### MATERIAL TO PROCESS
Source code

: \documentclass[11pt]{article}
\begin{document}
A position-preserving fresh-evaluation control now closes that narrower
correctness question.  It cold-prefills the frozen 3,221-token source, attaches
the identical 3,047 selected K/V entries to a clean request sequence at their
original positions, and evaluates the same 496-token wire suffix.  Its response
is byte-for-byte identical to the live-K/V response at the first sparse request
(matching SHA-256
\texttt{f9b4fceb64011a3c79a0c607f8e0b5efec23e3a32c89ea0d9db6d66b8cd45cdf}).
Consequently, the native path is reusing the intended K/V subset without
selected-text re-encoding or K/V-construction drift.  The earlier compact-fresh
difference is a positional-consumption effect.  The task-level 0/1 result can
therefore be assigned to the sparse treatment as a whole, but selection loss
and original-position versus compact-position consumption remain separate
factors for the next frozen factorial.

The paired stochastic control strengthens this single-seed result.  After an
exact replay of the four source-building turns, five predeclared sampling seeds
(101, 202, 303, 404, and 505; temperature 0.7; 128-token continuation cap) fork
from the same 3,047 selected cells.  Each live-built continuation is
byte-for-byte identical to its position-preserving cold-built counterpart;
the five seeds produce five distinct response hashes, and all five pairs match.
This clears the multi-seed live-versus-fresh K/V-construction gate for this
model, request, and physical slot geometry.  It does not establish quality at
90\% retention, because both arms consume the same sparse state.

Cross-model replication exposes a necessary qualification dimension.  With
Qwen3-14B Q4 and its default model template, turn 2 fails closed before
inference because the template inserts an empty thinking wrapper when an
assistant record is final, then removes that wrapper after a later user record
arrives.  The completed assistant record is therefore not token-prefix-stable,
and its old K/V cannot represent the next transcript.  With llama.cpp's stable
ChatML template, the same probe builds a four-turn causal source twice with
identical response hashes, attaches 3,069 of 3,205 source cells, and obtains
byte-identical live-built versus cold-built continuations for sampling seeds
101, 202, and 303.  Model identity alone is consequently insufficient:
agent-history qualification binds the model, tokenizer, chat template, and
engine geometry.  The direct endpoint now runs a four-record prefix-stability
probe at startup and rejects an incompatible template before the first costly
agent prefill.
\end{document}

### WHAT THE TASK ASKS
Looking at the material above, count the lines where the word "result" occurs, and answer with that count alone.

### TASK ANSWER
2